La tipicidad del contrato de trabajo. Concepto. Caracteres.
El legislador optó
por definir una situación típica de acuerdo al rol ordenador que tiene el
trabajo en la vida social. Ello supuso consagrar una relación estable, que
ocupare casi todo el tiempo de la actividad productiva del hombre, en un marco
social de pleno empleo y salarios remuneradores. La utopía que describe la ley
se inscribe en esos valores deseados: que todos podamos ganarnos la vida
decentemente a través de una ocupación que nos integre al mercado económico
social en condiciones equitativas y a cambio de una remuneración que nos
permita recuperar la fuerza de trabajo entregada (reproducirla) y llevar una
vida digna.
De tal manera que,
conjugando este programa con el auxilio de la ley, el contrato de trabajo
“típico” será aquél a tiempo completo y con plazo indeterminado. ¿Cuál es el
“tiempo completo”? El que se define por la jornada de trabajo de 8 horas
diarias y 48 horas semanales, conquistada por la lucha internacional histórica
del Movimiento de los Trabajadores. ¿Cuál es el “final” de ese “tiempo
indeterminado”? El que establece el art. 91, LCT: “El contrato por tiempo
indeterminado dura hasta que el trabajador se encuentre en condiciones de gozar
de los beneficios que le asignan los regímenes de seguridad social, por límites
de edad y años de servicios, salvo que se configuren algunas de las causales de
extinción previstas en la presente ley”.
La LCT diseña un principio:
tiende a la plena ocupación de la fuerza laboral durante todo el tiempo de
utilidad productiva de la persona, en un Estado Social de Derecho que permita
que luego de una vida laboral de al menos 30 años, el trabajador pueda gozar de
los beneficios de la jubilación. Para ello, todas las instituciones de la LCT
están pensadas en ese contexto. Entre otras, encontramos:
a) Protección de la jornada laboral.
b) Mínimos salariales fijados en la negociación
colectiva para asegurar una remuneración digna.

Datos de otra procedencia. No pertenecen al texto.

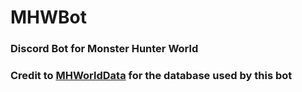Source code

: # MHWBot

### Discord Bot for Monster Hunter World

### Credit to [MHWorldData](https://github.com/gatheringhallstudios/MHWorldData) for the database used by this bot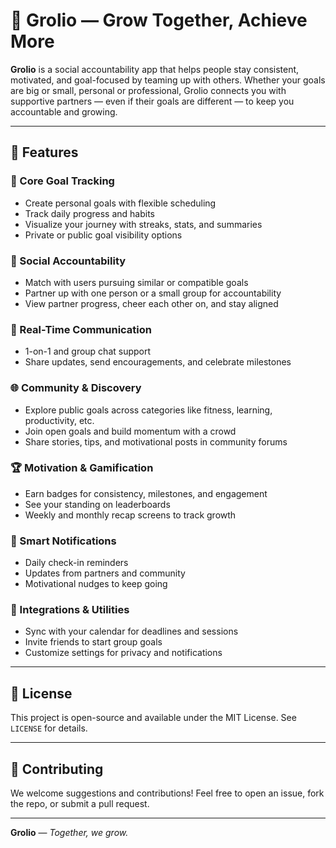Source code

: # 🌱 Grolio — Grow Together, Achieve More

**Grolio** is a social accountability app that helps people stay consistent, motivated, and goal-focused by teaming up with others. Whether your goals are big or small, personal or professional, Grolio connects you with supportive partners — even if their goals are different — to keep you accountable and growing.

---

## 🚀 Features

### 🧭 Core Goal Tracking
- Create personal goals with flexible scheduling
- Track daily progress and habits
- Visualize your journey with streaks, stats, and summaries
- Private or public goal visibility options

### 🤝 Social Accountability
- Match with users pursuing similar or compatible goals
- Partner up with one person or a small group for accountability
- View partner progress, cheer each other on, and stay aligned

### 💬 Real-Time Communication
- 1-on-1 and group chat support
- Share updates, send encouragements, and celebrate milestones

### 🌐 Community & Discovery
- Explore public goals across categories like fitness, learning, productivity, etc.
- Join open goals and build momentum with a crowd
- Share stories, tips, and motivational posts in community forums

### 🏆 Motivation & Gamification
- Earn badges for consistency, milestones, and engagement
- See your standing on leaderboards
- Weekly and monthly recap screens to track growth

### 🔔 Smart Notifications
- Daily check-in reminders
- Updates from partners and community
- Motivational nudges to keep going

### 📅 Integrations & Utilities
- Sync with your calendar for deadlines and sessions
- Invite friends to start group goals
- Customize settings for privacy and notifications

---

## 📄 License

This project is open-source and available under the MIT License. See `LICENSE` for details.

---

## 🌟 Contributing

We welcome suggestions and contributions! Feel free to open an issue, fork the repo, or submit a pull request.

---

**Grolio** — *Together, we grow.*

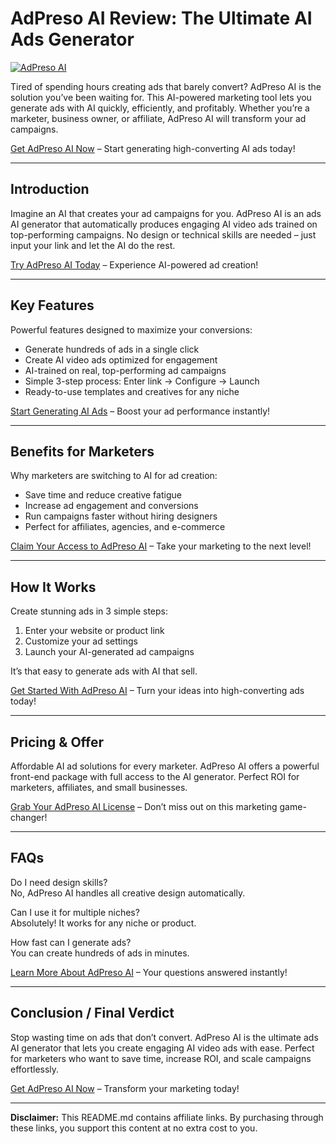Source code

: # AdPreso AI Review: The Ultimate AI Ads Generator

[![AdPreso AI](https://your-image-url.com/adpreso-banner.jpg)](https://go.getadpreso.com)

Tired of spending hours creating ads that barely convert? AdPreso AI is the solution you’ve been waiting for. This AI-powered marketing tool lets you generate ads with AI quickly, efficiently, and profitably. Whether you’re a marketer, business owner, or affiliate, AdPreso AI will transform your ad campaigns.

[Get AdPreso AI Now](https://go.getadpreso.com) – Start generating high-converting AI ads today!

---

## Introduction

Imagine an AI that creates your ad campaigns for you. AdPreso AI is an ads AI generator that automatically produces engaging AI video ads trained on top-performing campaigns. No design or technical skills are needed – just input your link and let the AI do the rest.

[Try AdPreso AI Today](https://go.getadpreso.com) – Experience AI-powered ad creation!

---

## Key Features

Powerful features designed to maximize your conversions:

- Generate hundreds of ads in a single click
- Create AI video ads optimized for engagement
- AI-trained on real, top-performing ad campaigns
- Simple 3-step process: Enter link → Configure → Launch
- Ready-to-use templates and creatives for any niche

[Start Generating AI Ads](https://go.getadpreso.com) – Boost your ad performance instantly!

---

## Benefits for Marketers

Why marketers are switching to AI for ad creation:

- Save time and reduce creative fatigue
- Increase ad engagement and conversions
- Run campaigns faster without hiring designers
- Perfect for affiliates, agencies, and e-commerce

[Claim Your Access to AdPreso AI](https://go.getadpreso.com) – Take your marketing to the next level!

---

## How It Works

Create stunning ads in 3 simple steps:

1. Enter your website or product link
2. Customize your ad settings
3. Launch your AI-generated ad campaigns

It’s that easy to generate ads with AI that sell.

[Get Started With AdPreso AI](https://go.getadpreso.com) – Turn your ideas into high-converting ads today!

---

## Pricing & Offer

Affordable AI ad solutions for every marketer. AdPreso AI offers a powerful front-end package with full access to the AI generator. Perfect ROI for marketers, affiliates, and small businesses.

[Grab Your AdPreso AI License](https://go.getadpreso.com) – Don’t miss out on this marketing game-changer!

---

## FAQs

Do I need design skills?  
No, AdPreso AI handles all creative design automatically.

Can I use it for multiple niches?  
Absolutely! It works for any niche or product.

How fast can I generate ads?  
You can create hundreds of ads in minutes.

[Learn More About AdPreso AI](https://go.getadpreso.com) – Your questions answered instantly!

---

## Conclusion / Final Verdict

Stop wasting time on ads that don’t convert. AdPreso AI is the ultimate ads AI generator that lets you create engaging AI video ads with ease. Perfect for marketers who want to save time, increase ROI, and scale campaigns effortlessly.

[Get AdPreso AI Now](https://go.getadpreso.com) – Transform your marketing today!

---

**Disclaimer:** This README.md contains affiliate links. By purchasing through these links, you support this content at no extra cost to you.
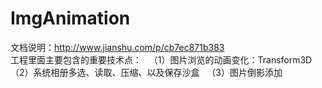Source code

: # ImgAnimation
文档说明：http://www.jianshu.com/p/cb7ec871b383  
工程里面主要包含的重要技术点：  
（1）图片浏览的动画变化：Transform3D  
（2）系统相册多选、读取、压缩、以及保存沙盒   
（3）图片倒影添加
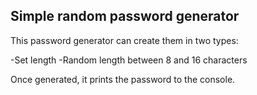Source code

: ## Simple random password generator

This password generator can create them in two types:

-Set length
-Random length between 8 and 16 characters

Once generated, it prints the password to the console.
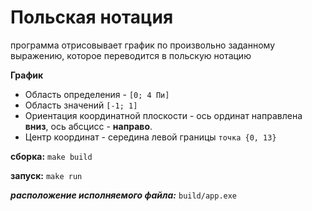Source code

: # Польская нотация

программа отрисовывает график по произвольно заданному выражению, которое переводится в польскую нотацию

__График__

- Область определения - `[0; 4 Пи]`
- Область значений `[-1; 1]`
- Ориентация координатной плоскости - ось ординат направлена __вниз__, ось абсцисс - __направо__. 
- Центр координат - середина левой границы `точка {0, 13} `

__сборка:__ `make build`

__запуск:__ `make run`

___расположение исполняемого файла:___ `build/app.exe`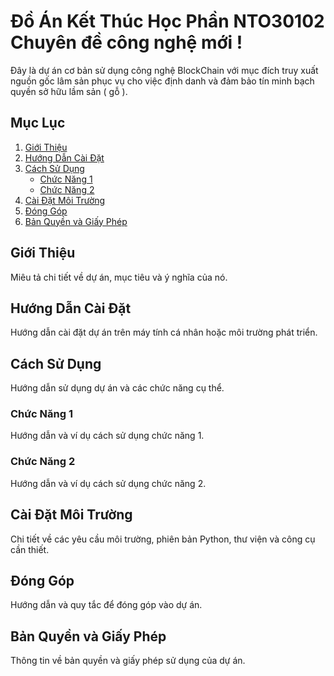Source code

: # Đồ Án Kết Thúc Học Phần NTO30102 Chuyên đề công nghệ mới !

Đây là dự án cơ bản sử dụng công nghệ BlockChain với mục đích truy xuất nguồn gốc lâm sản phục vụ cho việc định danh và đảm bảo tín minh bạch quyền sở hữu lầm sản ( gỗ ).

## Mục Lục

1. [Giới Thiệu](#giới-thiệu)
2. [Hướng Dẫn Cài Đặt](#hướng-dẫn-cài-đặt)
3. [Cách Sử Dụng](#cách-sử-dụng)
    - [Chức Năng 1](#chức-năng-1)
    - [Chức Năng 2](#chức-năng-2)
4. [Cài Đặt Môi Trường](#cài-đặt-môi-trường)
5. [Đóng Góp](#đóng-góp)
6. [Bản Quyền và Giấy Phép](#bản-quyền-và-giấy-phép)

## Giới Thiệu

Miêu tả chi tiết về dự án, mục tiêu và ý nghĩa của nó.

## Hướng Dẫn Cài Đặt

Hướng dẫn cài đặt dự án trên máy tính cá nhân hoặc môi trường phát triển.

## Cách Sử Dụng

Hướng dẫn sử dụng dự án và các chức năng cụ thể.

### Chức Năng 1

Hướng dẫn và ví dụ cách sử dụng chức năng 1.

### Chức Năng 2

Hướng dẫn và ví dụ cách sử dụng chức năng 2.

## Cài Đặt Môi Trường

Chi tiết về các yêu cầu môi trường, phiên bản Python, thư viện và công cụ cần thiết.

## Đóng Góp

Hướng dẫn và quy tắc để đóng góp vào dự án.

## Bản Quyền và Giấy Phép

Thông tin về bản quyền và giấy phép sử dụng của dự án.

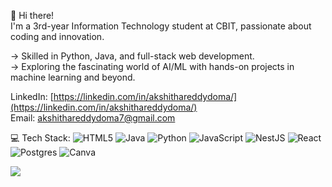 👋 Hi there!  
I'm a 3rd-year Information Technology student at CBIT, passionate about coding and innovation.   

-> Skilled in Python, Java, and full-stack web development.  
-> Exploring the fascinating world of AI/ML with hands-on projects in machine learning and beyond.


LinkedIn: [https://linkedin.com/in/akshithareddydoma/](https://linkedin.com/in/akshithareddydoma/)  
Email: [akshithareddydoma7@gmail.com](mailto:akshithareddydoma7@gmail.com)



💻 Tech Stack:
![HTML5](https://img.shields.io/badge/html5-%23E34F26.svg?style=flat&logo=html5&logoColor=white) ![Java](https://img.shields.io/badge/java-%23ED8B00.svg?style=flat&logo=openjdk&logoColor=white) ![Python](https://img.shields.io/badge/python-3670A0?style=flat&logo=python&logoColor=ffdd54) ![JavaScript](https://img.shields.io/badge/javascript-%23323330.svg?style=flat&logo=javascript&logoColor=%23F7DF1E) ![NestJS](https://img.shields.io/badge/nestjs-%23E0234E.svg?style=flat&logo=nestjs&logoColor=white) ![React](https://img.shields.io/badge/react-%2320232a.svg?style=flat&logo=react&logoColor=%2361DAFB) ![Postgres](https://img.shields.io/badge/postgres-%23316192.svg?style=flat&logo=postgresql&logoColor=white) ![Canva](https://img.shields.io/badge/Canva-%2300C4CC.svg?style=flat&logo=Canva&logoColor=white)

![](https://github-readme-stats.vercel.app/api/top-langs/?username=Domaakshithareddy&theme=tokyonight&hide_border=false&include_all_commits=false&count_private=false&layout=compact)
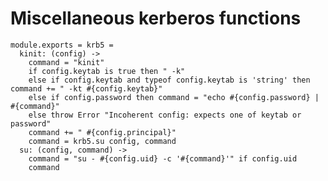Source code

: 
# Miscellaneous kerberos functions

    module.exports = krb5 =
      kinit: (config) ->
        command = "kinit"
        if config.keytab is true then " -k"
        else if config.keytab and typeof config.keytab is 'string' then command += " -kt #{config.keytab}"
        else if config.password then command = "echo #{config.password} | #{command}"
        else throw Error "Incoherent config: expects one of keytab or password"
        command += " #{config.principal}"
        command = krb5.su config, command
      su: (config, command) ->
        command = "su - #{config.uid} -c '#{command}'" if config.uid
        command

c) Descripción de las calificaciones laborales
limitando todo abusivo poder patronal de dirección.
d) Establecimiento de descansos ordinarios y
extraordinarios.
e) Vacaciones anuales pagas.
f) Sistema de suspensión del contrato laboral
por razones de salud y otras contingencias.
g) Monetización de la antigüedad, por vía de
bonificaciones o valorización de la indemnización en caso de ruptura.
De este modo el
contrato típico “a tiempo completo y por plazo indeterminado” es el que
articula el modelo de la LCT y sus excepciones (o modalidades que veremos en el
punto 13) se desprenden de él.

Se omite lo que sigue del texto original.